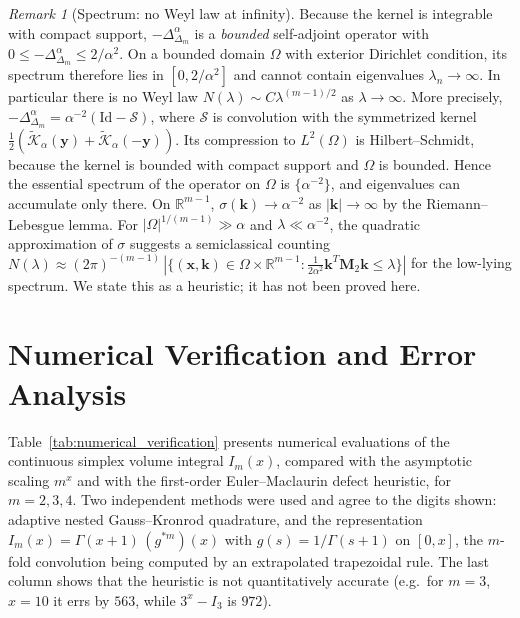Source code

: \documentclass[11pt,a4paper]{article}
\theoremstyle{plain}
\theoremstyle{definition}
\theoremstyle{remark}
\newtheorem{remark}[theorem]{Remark}
\numberwithin{equation}{section}
\providecommand{\Id}{\mathrm{Id}}
\begin{document}
\begin{remark}[Spectrum: no Weyl law at infinity]
\label{rem:weyl}
Because the kernel is integrable with compact support, $-\Delta_{\Delta_m}^\alpha$ is a \emph{bounded} self-adjoint operator with $0 \le -\Delta_{\Delta_m}^\alpha \le 2/\alpha^2$. On a bounded domain $\Omega$ with exterior Dirichlet condition, its spectrum therefore lies in $[0, 2/\alpha^2]$ and cannot contain eigenvalues $\lambda_n \to \infty$. In particular there is no Weyl law $N(\lambda) \sim C\lambda^{(m-1)/2}$ as $\lambda \to \infty$. More precisely, $-\Delta^\alpha_{\Delta_m} = \alpha^{-2}(\Id - \mathcal{S})$, where $\mathcal{S}$ is convolution with the symmetrized kernel $\frac12(\widetilde{\mathcal{K}}_\alpha(\mathbf{y}) + \widetilde{\mathcal{K}}_\alpha(-\mathbf{y}))$. Its compression to $L^2(\Omega)$ is Hilbert--Schmidt, because the kernel is bounded with compact support and $\Omega$ is bounded. Hence the essential spectrum of the operator on $\Omega$ is $\{\alpha^{-2}\}$, and eigenvalues can accumulate only there. On $\mathbb{R}^{m-1}$, $\sigma(\mathbf{k}) \to \alpha^{-2}$ as $|\mathbf{k}| \to \infty$ by the Riemann--Lebesgue lemma. For $|\Omega|^{1/(m-1)} \gg \alpha$ and $\lambda \ll \alpha^{-2}$, the quadratic approximation of $\sigma$ suggests a semiclassical counting $N(\lambda) \approx (2\pi)^{-(m-1)}\,|\{(\mathbf{x},\mathbf{k}) \in \Omega \times \mathbb{R}^{m-1} : \frac{1}{2\alpha^2}\mathbf{k}^T\mathbf{M}_2\mathbf{k} \le \lambda\}|$ for the low-lying spectrum. We state this as a heuristic; it has not been proved here.
\end{remark}

\section{Numerical Verification and Error Analysis}

Table~\ref{tab:numerical_verification} presents numerical evaluations of the continuous simplex volume integral $I_m(x)$, compared with the asymptotic scaling $m^x$ and with the first-order Euler--Maclaurin defect heuristic, for $m = 2, 3, 4$. Two independent methods were used and agree to the digits shown: adaptive nested Gauss--Kronrod quadrature, and the representation $I_m(x) = \Gamma(x+1)\,(g^{*m})(x)$ with $g(s) = 1/\Gamma(s+1)$ on $[0, x]$, the $m$-fold convolution being computed by an extrapolated trapezoidal rule. The last column shows that the heuristic is not quantitatively accurate (e.g.\ for $m = 3$, $x = 10$ it errs by $563$, while $3^x - I_3$ is $972$).
\end{document}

**Prompt**
Using the data above, return each line that includes the word "begin".

**Answer to this task**
\begin{document}
\begin{remark}[Spectrum: no Weyl law at infinity]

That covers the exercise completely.